*WORK INSTRUCTION*
Please print the data that follows, keeping every line exact.

Segment Start: MATERIAL SUPPLIED

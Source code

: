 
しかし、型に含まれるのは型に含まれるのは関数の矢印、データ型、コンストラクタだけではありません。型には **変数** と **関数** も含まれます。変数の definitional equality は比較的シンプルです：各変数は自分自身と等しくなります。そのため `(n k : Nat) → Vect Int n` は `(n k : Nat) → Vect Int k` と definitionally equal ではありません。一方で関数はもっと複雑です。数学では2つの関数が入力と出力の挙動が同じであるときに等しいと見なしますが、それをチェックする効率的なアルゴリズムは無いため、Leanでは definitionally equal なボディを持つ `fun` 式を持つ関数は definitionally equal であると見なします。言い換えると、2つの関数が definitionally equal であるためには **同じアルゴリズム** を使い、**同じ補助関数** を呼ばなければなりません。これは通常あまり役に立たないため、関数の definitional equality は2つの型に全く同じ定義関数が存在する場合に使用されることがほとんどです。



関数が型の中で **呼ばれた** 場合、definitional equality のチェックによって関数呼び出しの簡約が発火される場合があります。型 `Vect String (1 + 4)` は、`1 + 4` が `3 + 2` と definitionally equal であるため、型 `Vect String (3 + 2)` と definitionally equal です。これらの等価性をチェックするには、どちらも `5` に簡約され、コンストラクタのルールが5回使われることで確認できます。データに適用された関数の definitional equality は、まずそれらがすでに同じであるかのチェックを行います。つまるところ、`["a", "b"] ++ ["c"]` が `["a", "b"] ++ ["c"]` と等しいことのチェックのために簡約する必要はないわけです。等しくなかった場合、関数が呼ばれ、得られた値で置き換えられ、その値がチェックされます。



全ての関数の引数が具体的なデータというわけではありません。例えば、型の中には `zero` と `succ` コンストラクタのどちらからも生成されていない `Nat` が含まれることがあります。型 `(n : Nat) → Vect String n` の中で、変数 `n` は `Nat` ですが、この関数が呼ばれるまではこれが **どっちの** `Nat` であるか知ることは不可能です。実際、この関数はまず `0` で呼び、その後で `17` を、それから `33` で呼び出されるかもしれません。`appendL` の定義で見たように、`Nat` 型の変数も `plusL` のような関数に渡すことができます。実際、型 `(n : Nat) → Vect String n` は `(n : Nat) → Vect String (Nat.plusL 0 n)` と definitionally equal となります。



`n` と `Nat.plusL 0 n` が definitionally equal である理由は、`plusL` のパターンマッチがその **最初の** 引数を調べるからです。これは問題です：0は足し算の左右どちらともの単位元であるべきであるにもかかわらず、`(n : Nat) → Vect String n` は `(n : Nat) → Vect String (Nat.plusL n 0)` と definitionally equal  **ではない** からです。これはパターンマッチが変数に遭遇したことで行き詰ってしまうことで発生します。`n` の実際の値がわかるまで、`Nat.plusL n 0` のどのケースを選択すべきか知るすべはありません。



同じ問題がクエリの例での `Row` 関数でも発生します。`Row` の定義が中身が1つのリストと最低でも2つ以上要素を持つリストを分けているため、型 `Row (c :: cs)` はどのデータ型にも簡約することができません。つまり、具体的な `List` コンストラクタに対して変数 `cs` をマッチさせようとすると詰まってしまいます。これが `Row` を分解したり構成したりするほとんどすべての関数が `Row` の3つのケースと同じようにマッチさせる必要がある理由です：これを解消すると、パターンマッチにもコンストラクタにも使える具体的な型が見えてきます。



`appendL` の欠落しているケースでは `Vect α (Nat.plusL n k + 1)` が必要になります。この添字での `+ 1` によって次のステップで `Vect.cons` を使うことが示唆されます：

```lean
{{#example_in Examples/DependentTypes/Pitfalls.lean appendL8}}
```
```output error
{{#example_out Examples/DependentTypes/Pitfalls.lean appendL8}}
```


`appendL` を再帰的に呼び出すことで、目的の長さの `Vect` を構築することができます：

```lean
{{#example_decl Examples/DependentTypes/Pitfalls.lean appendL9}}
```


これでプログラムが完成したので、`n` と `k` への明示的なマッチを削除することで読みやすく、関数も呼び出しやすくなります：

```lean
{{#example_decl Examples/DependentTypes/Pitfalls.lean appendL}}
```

Segment End: MATERIAL SUPPLIED

*YOUR SOLUTION*
Source code

: 
しかし、型に含まれるのは型に含まれるのは関数の矢印、データ型、コンストラクタだけではありません。型には **変数** と **関数** も含まれます。変数の definitional equality は比較的シンプルです：各変数は自分自身と等しくなります。そのため `(n k : Nat) → Vect Int n` は `(n k : Nat) → Vect Int k` と definitionally equal ではありません。一方で関数はもっと複雑です。数学では2つの関数が入力と出力の挙動が同じであるときに等しいと見なしますが、それをチェックする効率的なアルゴリズムは無いため、Leanでは definitionally equal なボディを持つ `fun` 式を持つ関数は definitionally equal であると見なします。言い換えると、2つの関数が definitionally equal であるためには **同じアルゴリズム** を使い、**同じ補助関数** を呼ばなければなりません。これは通常あまり役に立たないため、関数の definitional equality は2つの型に全く同じ定義関数が存在する場合に使用されることがほとんどです。



関数が型の中で **呼ばれた** 場合、definitional equality のチェックによって関数呼び出しの簡約が発火される場合があります。型 `Vect String (1 + 4)` は、`1 + 4` が `3 + 2` と definitionally equal であるため、型 `Vect String (3 + 2)` と definitionally equal です。これらの等価性をチェックするには、どちらも `5` に簡約され、コンストラクタのルールが5回使われることで確認できます。データに適用された関数の definitional equality は、まずそれらがすでに同じであるかのチェックを行います。つまるところ、`["a", "b"] ++ ["c"]` が `["a", "b"] ++ ["c"]` と等しいことのチェックのために簡約する必要はないわけです。等しくなかった場合、関数が呼ばれ、得られた値で置き換えられ、その値がチェックされます。



全ての関数の引数が具体的なデータというわけではありません。例えば、型の中には `zero` と `succ` コンストラクタのどちらからも生成されていない `Nat` が含まれることがあります。型 `(n : Nat) → Vect String n` の中で、変数 `n` は `Nat` ですが、この関数が呼ばれるまではこれが **どっちの** `Nat` であるか知ることは不可能です。実際、この関数はまず `0` で呼び、その後で `17` を、それから `33` で呼び出されるかもしれません。`appendL` の定義で見たように、`Nat` 型の変数も `plusL` のような関数に渡すことができます。実際、型 `(n : Nat) → Vect String n` は `(n : Nat) → Vect String (Nat.plusL 0 n)` と definitionally equal となります。



`n` と `Nat.plusL 0 n` が definitionally equal である理由は、`plusL` のパターンマッチがその **最初の** 引数を調べるからです。これは問題です：0は足し算の左右どちらともの単位元であるべきであるにもかかわらず、`(n : Nat) → Vect String n` は `(n : Nat) → Vect String (Nat.plusL n 0)` と definitionally equal  **ではない** からです。これはパターンマッチが変数に遭遇したことで行き詰ってしまうことで発生します。`n` の実際の値がわかるまで、`Nat.plusL n 0` のどのケースを選択すべきか知るすべはありません。



同じ問題がクエリの例での `Row` 関数でも発生します。`Row` の定義が中身が1つのリストと最低でも2つ以上要素を持つリストを分けているため、型 `Row (c :: cs)` はどのデータ型にも簡約することができません。つまり、具体的な `List` コンストラクタに対して変数 `cs` をマッチさせようとすると詰まってしまいます。これが `Row` を分解したり構成したりするほとんどすべての関数が `Row` の3つのケースと同じようにマッチさせる必要がある理由です：これを解消すると、パターンマッチにもコンストラクタにも使える具体的な型が見えてきます。



`appendL` の欠落しているケースでは `Vect α (Nat.plusL n k + 1)` が必要になります。この添字での `+ 1` によって次のステップで `Vect.cons` を使うことが示唆されます：

```lean
{{#example_in Examples/DependentTypes/Pitfalls.lean appendL8}}
```
```output error
{{#example_out Examples/DependentTypes/Pitfalls.lean appendL8}}
```


`appendL` を再帰的に呼び出すことで、目的の長さの `Vect` を構築することができます：

```lean
{{#example_decl Examples/DependentTypes/Pitfalls.lean appendL9}}
```


これでプログラムが完成したので、`n` と `k` への明示的なマッチを削除することで読みやすく、関数も呼び出しやすくなります：

```lean
{{#example_decl Examples/DependentTypes/Pitfalls.lean appendL}}
```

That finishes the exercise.